# The Head of an Organization



## Rick Wade (Feb 27, 2005)

This kinda goes hand in hand with who will impact Kenpo the most in the next Ten Years.


    My question is simple does any organization (i.e. AKKI, LTKKA or any others) have in place a person by name or title to take the place of the Senior Instructor or 10th degree.  

    It apprears only from the outside looking in the the Karate Connection is the only one. The reason I say this is because Mr. Sullivan is a 10th but wears a diffrent belt that signifies that he is the head of the organization and that belt belongs to the organization and not him.  Mr. Laroux also wears a (normal) 10th degree belt (I don't know if he is the only other 10th in the organization or not).  So it seems that there is a process in place for succesion.

Just curious 
V/R
Rick

(curently on vacation in Iraq)


----------



## cloak13 (Mar 1, 2005)

hum...interesting question. I do not know exactly how this would work in the AKKI but I do know there is a Board of Directors with a person who is the Chariman of the Board. I would guess that a new Chairman would be elected by the Board. Again I do not know this as fact but I'm guessing this might be a method of determining succession.

Have a good day,
Tim Kulp
Westminster, MD


----------



## distalero (Mar 1, 2005)

It's a GREAT question, and of course you're right, it's predicate to the "Who will impact" question. Has AK, in it's various groupings, learned from it's past? Will there be orderly successions, maybe even mergings, however they're arrived at, or will things go more like the old days. (Ah, ego: my vote says it'll always carpe on that there diem).


----------



## DuneViking (Mar 1, 2005)

distalero said:
			
		

> It's a GREAT question, and of course you're right, it's predicate to the "Who will impact" question. Has AK, in it's various groupings, learned from it's past? Will there be orderly successions, maybe even mergings, however they're arrived at, or will things go more like the old days. (Ah, ego: my vote says it'll always carpe on that there diem).


Or perhaps Carpe Jugularum!!


----------



## cloak13 (Mar 2, 2005)

i think that is a great statement. Will we learn from the past...I hope. One thing I find interesting about the AKKI is how well it is organized, or atleast how well I percieve it to be organized. Not only that but the devotion of the board of directors to the organization. I think that devotion will translate to good planning for the future.

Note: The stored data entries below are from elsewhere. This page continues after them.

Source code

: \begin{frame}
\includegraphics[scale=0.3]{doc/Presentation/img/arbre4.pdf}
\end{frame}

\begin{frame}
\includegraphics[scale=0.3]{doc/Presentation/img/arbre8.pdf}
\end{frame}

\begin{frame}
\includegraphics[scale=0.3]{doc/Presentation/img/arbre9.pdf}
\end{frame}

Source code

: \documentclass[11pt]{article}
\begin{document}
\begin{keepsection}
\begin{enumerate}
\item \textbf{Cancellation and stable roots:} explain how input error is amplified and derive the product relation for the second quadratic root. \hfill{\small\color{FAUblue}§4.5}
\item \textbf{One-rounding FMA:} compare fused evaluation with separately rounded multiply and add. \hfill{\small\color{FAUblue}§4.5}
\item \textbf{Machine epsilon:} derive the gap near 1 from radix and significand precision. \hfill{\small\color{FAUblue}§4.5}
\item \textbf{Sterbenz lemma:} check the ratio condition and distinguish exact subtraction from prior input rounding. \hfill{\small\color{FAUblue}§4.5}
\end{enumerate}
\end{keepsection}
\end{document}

As far as Kenpo organizations joining, that I'm not so sure about. I know that many associations adapt the curriculum to their association. I think the more adaptation, the more individualized shaping that occurs the less likely someone will drop their curriculum for someone elses. Even a merge of the two would be difficult to beleive, but hey, who knows.

Tim Kulp
Westminster, MD


----------



## shane23ss (Mar 2, 2005)

cloak13 said:
			
		

> i think that is a great statement. Will we learn from the past...I hope. One thing I find interesting about the AKKI is how well it is organized, or atleast how well I percieve it to be organized. Not only that but the devotion of the board of directors to the organization. I think that devotion will translate to good planning for the future.
> 
> As far as Kenpo organizations joining, that I'm not so sure about. I know that many associations adapt the curriculum to their association. I think the more adaptation, the more individualized shaping that occurs the less likely someone will drop their curriculum for someone elses. Even a merge of the two would be difficult to beleive, but hey, who knows.
> 
> ...


I agree with you here. I don't really see associations "joining" with another. Maybe when/if the IKKA comes back, it will draw a lot of seniors to its doors. Who knows.


----------



## bayonet (Mar 3, 2005)

Even way out here in Hawaii I heard that the IKKA was "reforming" under Mr. Trejo and Mr. Planas. *I do not know this to be fact.* However, I don't think that we will ever see AK fall under one umbrella or have one person impact the entire system due to the mentality of "that's not the way I was taught" or "my instructor does it this way" type of attitude. I am grateful to have spent alot of time with Mr. Planas.  *Just remember it's not who's right or wrong in a street* *altercation, it's who's LEFT*. Any senior kenpoist who I have had the pleasure of being on the mat with gives a different insight to the art and some good stories of Mr. Parker.


----------



## Rick Wade (Mar 3, 2005)

I am not asking If we can fall under 1 umbrella or not.  I am asking if any of the organizations have a plan in place for a new head if something should happen to the one of the seniors.  

V/R

Rick

P.S. 

There isn't and IKKA School in Hawaii.  

There is one School in Maui, One on Oahu, and I think Two in Kona and none of them are IKKA.

V/R

Rick


----------



## Seabrook (Mar 3, 2005)

bayonet said:
			
		

> *Just remember it's not who's right or wrong in a street* *altercation, it's who's LEFT*. Any senior kenpoist who I have had the pleasure of being on the mat with gives a different insight to the art and some good stories of Mr. Parker.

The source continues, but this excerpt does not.